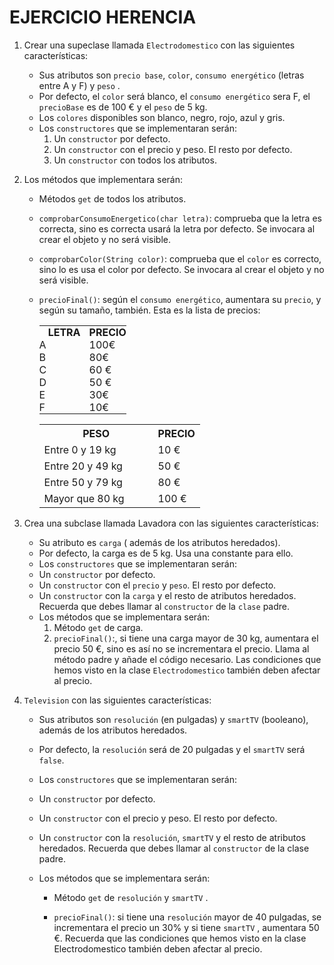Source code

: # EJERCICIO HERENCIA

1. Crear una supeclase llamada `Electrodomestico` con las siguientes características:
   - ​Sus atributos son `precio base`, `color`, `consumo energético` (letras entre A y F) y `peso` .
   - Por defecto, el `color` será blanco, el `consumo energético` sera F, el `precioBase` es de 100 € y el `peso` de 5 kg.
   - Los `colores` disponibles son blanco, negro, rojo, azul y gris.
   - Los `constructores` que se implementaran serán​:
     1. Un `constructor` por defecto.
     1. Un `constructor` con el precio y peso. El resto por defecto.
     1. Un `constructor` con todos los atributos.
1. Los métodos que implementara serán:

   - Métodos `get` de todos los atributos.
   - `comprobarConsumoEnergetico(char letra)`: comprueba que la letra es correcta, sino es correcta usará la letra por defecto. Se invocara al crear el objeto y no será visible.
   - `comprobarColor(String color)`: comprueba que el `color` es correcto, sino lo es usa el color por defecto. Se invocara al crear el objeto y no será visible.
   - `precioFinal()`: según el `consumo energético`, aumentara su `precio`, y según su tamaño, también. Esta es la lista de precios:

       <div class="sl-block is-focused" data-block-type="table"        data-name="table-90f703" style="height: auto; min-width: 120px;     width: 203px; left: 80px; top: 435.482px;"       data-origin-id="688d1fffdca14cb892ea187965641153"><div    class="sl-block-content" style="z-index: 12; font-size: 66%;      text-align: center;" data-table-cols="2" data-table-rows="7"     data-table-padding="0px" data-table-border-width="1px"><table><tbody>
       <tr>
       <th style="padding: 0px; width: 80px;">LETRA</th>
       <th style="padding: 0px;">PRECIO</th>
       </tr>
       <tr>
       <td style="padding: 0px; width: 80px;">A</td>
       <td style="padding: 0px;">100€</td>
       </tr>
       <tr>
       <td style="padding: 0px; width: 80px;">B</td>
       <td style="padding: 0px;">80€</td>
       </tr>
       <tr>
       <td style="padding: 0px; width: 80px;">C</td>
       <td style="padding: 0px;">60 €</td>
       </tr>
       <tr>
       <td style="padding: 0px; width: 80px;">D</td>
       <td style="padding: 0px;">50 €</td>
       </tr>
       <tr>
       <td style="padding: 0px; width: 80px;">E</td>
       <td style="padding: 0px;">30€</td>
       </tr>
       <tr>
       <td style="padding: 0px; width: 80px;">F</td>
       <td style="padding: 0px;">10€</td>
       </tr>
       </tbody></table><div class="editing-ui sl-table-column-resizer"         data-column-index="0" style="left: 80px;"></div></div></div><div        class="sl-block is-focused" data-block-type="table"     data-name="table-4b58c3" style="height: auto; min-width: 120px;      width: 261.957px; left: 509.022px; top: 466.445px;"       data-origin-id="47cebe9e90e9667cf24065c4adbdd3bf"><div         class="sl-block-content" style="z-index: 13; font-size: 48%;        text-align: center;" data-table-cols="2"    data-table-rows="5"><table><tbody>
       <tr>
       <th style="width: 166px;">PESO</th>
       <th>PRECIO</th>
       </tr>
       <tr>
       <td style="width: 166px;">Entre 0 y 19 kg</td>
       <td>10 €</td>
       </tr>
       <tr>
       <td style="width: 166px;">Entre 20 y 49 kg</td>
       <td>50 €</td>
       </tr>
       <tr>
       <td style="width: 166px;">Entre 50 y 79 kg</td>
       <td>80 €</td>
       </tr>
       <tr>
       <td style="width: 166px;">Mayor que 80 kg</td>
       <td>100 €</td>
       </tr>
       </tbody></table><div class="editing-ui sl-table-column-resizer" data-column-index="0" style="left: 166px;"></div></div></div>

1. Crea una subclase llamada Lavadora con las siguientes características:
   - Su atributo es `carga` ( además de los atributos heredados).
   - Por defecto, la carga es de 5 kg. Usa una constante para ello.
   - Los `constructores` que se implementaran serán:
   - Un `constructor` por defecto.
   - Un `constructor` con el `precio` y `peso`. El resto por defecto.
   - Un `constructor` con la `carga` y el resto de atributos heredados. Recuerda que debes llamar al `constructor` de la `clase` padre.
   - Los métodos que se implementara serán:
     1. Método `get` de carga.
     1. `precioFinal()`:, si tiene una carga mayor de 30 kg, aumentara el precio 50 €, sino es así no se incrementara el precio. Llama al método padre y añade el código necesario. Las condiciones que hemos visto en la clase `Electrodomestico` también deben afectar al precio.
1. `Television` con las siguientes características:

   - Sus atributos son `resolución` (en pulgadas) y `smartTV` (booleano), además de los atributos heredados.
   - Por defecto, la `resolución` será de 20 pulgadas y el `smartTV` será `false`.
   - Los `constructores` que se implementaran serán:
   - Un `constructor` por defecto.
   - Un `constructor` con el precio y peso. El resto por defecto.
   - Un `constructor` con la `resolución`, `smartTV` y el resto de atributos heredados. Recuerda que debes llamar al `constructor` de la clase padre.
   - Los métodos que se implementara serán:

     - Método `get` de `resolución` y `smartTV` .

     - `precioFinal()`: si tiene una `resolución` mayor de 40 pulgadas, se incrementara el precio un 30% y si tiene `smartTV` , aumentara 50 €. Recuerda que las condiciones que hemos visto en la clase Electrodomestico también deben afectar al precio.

---------------

- About this task: Return from the data every line that holds "deben".

- Task output:
     1. `precioFinal()`:, si tiene una carga mayor de 30 kg, aumentara el precio 50 €, sino es así no se incrementara el precio. Llama al método padre y añade el código necesario. Las condiciones que hemos visto en la clase `Electrodomestico` también deben afectar al precio.
     - `precioFinal()`: si tiene una `resolución` mayor de 40 pulgadas, se incrementara el precio un 30% y si tiene `smartTV` , aumentara 50 €. Recuerda que las condiciones que hemos visto en la clase Electrodomestico también deben afectar al precio.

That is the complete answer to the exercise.